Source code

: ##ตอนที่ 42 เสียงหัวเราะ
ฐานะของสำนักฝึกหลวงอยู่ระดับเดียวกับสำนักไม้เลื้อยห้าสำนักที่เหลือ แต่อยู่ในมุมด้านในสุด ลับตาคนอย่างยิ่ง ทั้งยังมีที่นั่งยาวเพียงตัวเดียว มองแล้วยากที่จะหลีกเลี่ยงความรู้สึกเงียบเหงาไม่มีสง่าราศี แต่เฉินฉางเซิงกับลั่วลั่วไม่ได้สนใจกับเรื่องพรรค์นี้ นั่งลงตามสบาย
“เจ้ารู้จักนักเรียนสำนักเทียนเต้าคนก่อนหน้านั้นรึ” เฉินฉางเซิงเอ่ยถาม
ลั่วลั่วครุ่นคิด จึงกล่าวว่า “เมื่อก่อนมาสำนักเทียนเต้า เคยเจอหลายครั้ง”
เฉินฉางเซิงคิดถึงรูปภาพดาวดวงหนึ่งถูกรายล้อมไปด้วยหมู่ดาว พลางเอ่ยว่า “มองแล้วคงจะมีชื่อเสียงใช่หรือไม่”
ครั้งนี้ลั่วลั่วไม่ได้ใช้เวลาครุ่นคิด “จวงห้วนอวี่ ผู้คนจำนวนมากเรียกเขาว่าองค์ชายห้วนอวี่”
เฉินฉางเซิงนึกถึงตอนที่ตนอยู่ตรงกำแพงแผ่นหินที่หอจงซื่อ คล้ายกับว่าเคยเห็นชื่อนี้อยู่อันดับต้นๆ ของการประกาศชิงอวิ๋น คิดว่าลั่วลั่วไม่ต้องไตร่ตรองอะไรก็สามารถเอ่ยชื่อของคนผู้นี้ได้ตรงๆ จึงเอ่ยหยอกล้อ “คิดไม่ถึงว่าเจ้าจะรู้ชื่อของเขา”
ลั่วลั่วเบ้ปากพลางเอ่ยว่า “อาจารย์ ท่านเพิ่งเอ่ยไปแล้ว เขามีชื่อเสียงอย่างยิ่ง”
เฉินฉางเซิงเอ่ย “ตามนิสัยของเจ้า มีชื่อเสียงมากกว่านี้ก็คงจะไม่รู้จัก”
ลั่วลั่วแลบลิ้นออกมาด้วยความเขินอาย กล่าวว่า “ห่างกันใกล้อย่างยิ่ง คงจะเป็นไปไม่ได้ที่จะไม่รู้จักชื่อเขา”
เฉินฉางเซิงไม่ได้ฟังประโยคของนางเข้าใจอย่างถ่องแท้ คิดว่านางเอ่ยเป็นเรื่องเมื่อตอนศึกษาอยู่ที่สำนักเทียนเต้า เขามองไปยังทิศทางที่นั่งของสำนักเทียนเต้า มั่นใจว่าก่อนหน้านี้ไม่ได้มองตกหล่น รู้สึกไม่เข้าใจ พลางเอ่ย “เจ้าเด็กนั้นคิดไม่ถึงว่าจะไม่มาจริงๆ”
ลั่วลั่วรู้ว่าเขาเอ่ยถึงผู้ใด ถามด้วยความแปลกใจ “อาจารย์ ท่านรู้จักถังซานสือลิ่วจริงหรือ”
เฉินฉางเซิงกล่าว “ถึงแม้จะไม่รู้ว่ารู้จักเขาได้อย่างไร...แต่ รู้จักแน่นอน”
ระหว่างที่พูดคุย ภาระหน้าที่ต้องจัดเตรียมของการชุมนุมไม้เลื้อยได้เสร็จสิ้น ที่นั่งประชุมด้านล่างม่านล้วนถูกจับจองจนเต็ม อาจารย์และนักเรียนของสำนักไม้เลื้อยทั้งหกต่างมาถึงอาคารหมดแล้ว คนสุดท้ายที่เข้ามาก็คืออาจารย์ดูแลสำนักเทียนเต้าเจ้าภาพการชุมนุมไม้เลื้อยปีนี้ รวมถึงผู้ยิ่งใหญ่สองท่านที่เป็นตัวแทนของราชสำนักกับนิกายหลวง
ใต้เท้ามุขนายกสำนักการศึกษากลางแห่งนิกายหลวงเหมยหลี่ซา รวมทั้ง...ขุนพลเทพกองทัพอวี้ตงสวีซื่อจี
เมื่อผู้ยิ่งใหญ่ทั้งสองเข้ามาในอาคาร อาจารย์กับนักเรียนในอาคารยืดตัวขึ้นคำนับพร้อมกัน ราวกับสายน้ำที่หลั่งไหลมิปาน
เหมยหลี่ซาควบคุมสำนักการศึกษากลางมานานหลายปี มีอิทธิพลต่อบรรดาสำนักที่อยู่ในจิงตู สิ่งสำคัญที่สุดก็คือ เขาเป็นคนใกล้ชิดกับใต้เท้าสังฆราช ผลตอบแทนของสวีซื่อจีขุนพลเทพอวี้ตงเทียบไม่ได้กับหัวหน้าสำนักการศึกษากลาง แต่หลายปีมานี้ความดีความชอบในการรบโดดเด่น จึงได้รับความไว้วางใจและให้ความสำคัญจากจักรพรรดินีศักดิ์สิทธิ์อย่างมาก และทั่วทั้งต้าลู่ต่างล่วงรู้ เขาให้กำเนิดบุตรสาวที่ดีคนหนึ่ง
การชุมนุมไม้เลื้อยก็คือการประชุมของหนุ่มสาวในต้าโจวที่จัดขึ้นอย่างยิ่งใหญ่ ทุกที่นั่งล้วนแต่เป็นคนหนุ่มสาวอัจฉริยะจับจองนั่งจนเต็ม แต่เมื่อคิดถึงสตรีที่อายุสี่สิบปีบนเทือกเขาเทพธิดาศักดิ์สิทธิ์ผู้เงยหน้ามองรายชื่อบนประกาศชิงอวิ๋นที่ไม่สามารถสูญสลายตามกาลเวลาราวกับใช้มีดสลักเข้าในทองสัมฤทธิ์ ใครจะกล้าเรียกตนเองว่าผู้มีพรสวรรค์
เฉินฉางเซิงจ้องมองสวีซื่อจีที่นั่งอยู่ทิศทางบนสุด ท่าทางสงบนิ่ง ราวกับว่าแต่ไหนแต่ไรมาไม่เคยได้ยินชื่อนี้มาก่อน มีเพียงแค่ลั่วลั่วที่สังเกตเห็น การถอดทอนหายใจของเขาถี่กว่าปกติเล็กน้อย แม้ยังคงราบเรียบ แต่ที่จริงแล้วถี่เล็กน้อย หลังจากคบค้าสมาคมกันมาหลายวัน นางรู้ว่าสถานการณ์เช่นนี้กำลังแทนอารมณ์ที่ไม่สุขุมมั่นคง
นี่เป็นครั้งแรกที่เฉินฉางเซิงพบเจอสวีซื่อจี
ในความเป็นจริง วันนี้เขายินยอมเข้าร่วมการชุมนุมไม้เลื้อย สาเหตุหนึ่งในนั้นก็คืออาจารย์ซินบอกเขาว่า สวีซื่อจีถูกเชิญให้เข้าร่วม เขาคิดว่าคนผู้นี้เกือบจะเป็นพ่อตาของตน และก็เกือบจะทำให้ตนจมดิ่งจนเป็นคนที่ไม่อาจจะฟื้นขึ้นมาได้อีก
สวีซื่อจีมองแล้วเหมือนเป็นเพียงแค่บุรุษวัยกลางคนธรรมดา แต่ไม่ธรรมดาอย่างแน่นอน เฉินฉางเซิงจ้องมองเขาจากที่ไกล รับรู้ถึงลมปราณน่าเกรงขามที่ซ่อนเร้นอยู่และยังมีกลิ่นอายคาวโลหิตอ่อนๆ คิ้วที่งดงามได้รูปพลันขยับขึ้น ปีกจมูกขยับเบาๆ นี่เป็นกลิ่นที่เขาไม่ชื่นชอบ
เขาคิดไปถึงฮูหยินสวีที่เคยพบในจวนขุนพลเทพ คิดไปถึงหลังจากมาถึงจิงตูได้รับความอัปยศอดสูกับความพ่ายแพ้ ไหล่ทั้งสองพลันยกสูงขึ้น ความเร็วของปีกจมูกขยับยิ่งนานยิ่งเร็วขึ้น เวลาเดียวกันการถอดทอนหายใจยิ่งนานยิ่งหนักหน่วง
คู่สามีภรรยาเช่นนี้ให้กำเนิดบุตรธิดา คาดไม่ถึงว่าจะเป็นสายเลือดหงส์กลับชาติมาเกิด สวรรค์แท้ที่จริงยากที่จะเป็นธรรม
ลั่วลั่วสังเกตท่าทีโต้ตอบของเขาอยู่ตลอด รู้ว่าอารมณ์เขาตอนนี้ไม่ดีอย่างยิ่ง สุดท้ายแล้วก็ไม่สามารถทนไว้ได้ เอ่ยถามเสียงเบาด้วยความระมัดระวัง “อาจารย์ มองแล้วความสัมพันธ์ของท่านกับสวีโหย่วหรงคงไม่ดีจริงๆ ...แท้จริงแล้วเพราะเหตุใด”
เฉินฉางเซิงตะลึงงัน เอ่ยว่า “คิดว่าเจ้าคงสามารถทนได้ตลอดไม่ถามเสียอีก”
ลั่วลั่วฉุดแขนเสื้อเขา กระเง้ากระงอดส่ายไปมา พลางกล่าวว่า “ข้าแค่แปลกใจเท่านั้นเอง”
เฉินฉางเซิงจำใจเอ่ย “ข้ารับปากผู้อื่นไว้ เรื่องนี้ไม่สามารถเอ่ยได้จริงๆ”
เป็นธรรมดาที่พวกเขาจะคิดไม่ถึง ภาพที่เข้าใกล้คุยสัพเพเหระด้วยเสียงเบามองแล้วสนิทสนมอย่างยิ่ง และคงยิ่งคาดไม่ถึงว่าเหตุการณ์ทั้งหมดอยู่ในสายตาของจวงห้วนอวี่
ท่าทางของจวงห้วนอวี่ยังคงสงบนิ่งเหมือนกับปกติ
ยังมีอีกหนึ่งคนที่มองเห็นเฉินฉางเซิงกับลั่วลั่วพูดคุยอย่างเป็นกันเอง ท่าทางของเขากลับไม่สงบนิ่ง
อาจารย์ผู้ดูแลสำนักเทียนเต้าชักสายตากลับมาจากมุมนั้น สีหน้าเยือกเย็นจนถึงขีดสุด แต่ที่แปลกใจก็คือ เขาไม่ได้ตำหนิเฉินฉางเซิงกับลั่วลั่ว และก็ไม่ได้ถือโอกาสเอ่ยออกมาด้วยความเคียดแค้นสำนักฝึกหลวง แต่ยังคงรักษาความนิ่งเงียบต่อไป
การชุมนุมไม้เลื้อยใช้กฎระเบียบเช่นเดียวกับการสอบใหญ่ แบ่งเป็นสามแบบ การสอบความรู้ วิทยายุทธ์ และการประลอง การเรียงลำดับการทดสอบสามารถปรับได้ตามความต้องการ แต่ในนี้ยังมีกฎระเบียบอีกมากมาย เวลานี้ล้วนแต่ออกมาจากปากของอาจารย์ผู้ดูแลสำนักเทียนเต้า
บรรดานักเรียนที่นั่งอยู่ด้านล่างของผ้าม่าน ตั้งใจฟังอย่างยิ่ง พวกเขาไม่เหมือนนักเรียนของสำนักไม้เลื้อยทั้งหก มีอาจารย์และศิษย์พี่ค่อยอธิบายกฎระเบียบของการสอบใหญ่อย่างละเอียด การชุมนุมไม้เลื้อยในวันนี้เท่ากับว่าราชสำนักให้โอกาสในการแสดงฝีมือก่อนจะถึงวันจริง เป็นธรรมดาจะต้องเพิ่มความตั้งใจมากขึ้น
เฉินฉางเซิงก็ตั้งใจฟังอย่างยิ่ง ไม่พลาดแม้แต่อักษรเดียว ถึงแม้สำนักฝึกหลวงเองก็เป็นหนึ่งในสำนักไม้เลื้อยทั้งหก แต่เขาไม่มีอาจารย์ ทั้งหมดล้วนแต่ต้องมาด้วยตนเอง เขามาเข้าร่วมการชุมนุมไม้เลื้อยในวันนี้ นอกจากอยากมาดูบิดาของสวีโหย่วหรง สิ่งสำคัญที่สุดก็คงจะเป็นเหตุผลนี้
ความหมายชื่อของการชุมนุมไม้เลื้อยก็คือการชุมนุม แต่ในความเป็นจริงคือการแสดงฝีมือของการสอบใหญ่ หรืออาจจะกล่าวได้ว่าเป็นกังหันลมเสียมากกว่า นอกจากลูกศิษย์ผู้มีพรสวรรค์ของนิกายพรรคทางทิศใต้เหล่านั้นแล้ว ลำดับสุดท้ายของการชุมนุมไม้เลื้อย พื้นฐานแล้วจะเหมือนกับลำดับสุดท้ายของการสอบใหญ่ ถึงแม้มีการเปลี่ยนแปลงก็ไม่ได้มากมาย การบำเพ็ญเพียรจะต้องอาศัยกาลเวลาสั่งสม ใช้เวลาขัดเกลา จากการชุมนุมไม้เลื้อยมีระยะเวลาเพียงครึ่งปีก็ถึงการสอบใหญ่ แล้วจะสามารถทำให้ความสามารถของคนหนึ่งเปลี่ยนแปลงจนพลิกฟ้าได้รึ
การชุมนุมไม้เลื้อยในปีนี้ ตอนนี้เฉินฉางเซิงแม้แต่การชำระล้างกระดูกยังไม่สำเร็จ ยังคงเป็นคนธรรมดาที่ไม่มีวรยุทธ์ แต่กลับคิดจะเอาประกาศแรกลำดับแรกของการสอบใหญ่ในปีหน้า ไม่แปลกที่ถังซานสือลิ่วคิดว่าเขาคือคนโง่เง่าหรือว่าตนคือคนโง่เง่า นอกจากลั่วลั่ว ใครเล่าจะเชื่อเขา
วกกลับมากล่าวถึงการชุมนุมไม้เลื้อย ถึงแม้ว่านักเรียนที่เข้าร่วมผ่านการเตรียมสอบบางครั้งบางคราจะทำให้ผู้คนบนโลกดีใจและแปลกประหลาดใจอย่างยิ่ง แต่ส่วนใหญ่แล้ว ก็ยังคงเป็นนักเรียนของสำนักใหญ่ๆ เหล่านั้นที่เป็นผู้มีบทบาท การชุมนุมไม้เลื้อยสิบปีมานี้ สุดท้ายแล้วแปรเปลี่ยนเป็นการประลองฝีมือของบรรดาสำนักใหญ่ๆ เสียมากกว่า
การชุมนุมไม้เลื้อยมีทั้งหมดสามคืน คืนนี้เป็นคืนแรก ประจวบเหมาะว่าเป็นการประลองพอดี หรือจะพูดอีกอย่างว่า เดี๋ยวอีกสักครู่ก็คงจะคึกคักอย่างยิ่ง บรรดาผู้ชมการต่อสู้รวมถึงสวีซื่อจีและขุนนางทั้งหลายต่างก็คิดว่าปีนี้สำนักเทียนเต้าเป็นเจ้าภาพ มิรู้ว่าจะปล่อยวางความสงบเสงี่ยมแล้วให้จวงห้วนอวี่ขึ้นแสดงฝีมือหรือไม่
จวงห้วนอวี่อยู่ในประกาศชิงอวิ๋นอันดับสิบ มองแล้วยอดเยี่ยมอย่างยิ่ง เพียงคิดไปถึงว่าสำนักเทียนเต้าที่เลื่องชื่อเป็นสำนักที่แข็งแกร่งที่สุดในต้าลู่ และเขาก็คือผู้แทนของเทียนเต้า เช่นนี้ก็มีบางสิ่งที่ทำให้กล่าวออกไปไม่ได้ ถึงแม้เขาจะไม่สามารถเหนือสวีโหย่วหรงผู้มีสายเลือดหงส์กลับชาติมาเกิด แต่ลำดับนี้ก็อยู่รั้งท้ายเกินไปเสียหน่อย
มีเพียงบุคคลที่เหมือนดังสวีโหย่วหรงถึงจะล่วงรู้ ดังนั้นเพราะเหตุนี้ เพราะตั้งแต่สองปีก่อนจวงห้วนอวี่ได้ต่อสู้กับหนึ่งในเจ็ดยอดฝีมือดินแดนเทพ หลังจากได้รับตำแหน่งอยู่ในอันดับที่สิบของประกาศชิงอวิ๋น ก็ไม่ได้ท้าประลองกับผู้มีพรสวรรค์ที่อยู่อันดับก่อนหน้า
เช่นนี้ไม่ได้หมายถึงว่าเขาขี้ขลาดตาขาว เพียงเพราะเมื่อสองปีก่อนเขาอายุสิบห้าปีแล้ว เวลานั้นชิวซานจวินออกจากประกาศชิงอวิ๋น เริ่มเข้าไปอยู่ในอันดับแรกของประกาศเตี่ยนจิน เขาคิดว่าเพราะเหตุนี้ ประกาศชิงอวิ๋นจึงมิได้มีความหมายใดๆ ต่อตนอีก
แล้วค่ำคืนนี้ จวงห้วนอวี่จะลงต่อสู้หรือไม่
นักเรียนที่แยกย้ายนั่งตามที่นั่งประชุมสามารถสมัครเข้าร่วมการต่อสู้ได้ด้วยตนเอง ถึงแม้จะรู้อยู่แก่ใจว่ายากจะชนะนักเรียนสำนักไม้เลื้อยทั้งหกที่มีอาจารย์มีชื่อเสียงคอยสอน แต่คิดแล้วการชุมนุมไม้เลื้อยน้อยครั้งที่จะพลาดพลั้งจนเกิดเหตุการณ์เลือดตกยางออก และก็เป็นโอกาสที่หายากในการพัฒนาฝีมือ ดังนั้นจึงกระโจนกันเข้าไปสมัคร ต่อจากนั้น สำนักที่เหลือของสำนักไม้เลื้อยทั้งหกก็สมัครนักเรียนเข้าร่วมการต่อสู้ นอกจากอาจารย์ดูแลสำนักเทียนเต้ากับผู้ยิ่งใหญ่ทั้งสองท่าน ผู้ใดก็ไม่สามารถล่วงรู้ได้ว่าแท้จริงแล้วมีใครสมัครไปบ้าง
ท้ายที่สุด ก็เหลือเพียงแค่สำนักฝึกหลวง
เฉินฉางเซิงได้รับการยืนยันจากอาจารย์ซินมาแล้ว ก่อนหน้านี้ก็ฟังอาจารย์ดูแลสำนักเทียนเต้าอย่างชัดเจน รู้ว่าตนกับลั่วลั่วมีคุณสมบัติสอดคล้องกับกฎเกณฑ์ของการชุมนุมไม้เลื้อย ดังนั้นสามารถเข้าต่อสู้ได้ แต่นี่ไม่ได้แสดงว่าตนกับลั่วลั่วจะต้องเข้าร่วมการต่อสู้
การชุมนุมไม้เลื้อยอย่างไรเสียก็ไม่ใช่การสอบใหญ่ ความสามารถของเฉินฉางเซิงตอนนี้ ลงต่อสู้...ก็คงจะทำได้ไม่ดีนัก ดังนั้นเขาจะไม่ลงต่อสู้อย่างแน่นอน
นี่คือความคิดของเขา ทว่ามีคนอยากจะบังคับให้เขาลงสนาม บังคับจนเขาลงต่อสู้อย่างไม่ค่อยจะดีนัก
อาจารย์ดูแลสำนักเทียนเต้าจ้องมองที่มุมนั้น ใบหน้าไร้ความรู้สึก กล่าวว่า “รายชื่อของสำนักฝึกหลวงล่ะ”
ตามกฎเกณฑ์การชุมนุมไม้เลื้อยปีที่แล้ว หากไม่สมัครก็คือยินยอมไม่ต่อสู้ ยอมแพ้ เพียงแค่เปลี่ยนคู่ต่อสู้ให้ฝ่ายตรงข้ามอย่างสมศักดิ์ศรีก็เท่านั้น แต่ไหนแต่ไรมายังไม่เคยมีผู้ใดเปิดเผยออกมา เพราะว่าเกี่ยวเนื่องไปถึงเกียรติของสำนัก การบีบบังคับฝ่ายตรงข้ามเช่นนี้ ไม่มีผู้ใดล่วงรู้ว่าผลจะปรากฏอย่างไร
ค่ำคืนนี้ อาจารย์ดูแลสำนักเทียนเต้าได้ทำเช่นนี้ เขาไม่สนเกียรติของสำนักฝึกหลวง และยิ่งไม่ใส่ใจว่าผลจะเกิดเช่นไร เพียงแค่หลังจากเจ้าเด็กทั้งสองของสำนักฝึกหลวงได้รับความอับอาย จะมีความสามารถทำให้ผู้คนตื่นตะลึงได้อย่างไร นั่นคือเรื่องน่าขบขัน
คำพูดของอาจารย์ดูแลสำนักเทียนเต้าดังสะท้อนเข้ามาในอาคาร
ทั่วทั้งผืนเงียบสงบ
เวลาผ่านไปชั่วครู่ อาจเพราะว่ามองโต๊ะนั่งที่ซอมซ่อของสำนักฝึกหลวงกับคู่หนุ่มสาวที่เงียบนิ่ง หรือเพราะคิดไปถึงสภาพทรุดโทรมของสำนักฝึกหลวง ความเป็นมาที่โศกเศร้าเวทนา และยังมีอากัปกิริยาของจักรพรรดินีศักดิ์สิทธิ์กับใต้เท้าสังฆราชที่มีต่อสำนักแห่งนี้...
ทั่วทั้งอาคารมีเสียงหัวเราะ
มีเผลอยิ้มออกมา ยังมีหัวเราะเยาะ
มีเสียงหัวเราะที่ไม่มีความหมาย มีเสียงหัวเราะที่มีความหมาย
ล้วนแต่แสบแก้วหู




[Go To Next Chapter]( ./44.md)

--- --- ---

**Work task:** Go through the entries above and copy each line holding the string "ยมากกว".

**Task response:**
ความหมายชื่อของการชุมนุมไม้เลื้อยก็คือการชุมนุม แต่ในความเป็นจริงคือการแสดงฝีมือของการสอบใหญ่ หรืออาจจะกล่าวได้ว่าเป็นกังหันลมเสียมากกว่า นอกจากลูกศิษย์ผู้มีพรสวรรค์ของนิกายพรรคทางทิศใต้เหล่านั้นแล้ว ลำดับสุดท้ายของการชุมนุมไม้เลื้อย พื้นฐานแล้วจะเหมือนกับลำดับสุดท้ายของการสอบใหญ่ ถึงแม้มีการเปลี่ยนแปลงก็ไม่ได้มากมาย การบำเพ็ญเพียรจะต้องอาศัยกาลเวลาสั่งสม ใช้เวลาขัดเกลา จากการชุมนุมไม้เลื้อยมีระยะเวลาเพียงครึ่งปีก็ถึงการสอบใหญ่ แล้วจะสามารถทำให้ความสามารถของคนหนึ่งเปลี่ยนแปลงจนพลิกฟ้าได้รึ
วกกลับมากล่าวถึงการชุมนุมไม้เลื้อย ถึงแม้ว่านักเรียนที่เข้าร่วมผ่านการเตรียมสอบบางครั้งบางคราจะทำให้ผู้คนบนโลกดีใจและแปลกประหลาดใจอย่างยิ่ง แต่ส่วนใหญ่แล้ว ก็ยังคงเป็นนักเรียนของสำนักใหญ่ๆ เหล่านั้นที่เป็นผู้มีบทบาท การชุมนุมไม้เลื้อยสิบปีมานี้ สุดท้ายแล้วแปรเปลี่ยนเป็นการประลองฝีมือของบรรดาสำนักใหญ่ๆ เสียมากกว่า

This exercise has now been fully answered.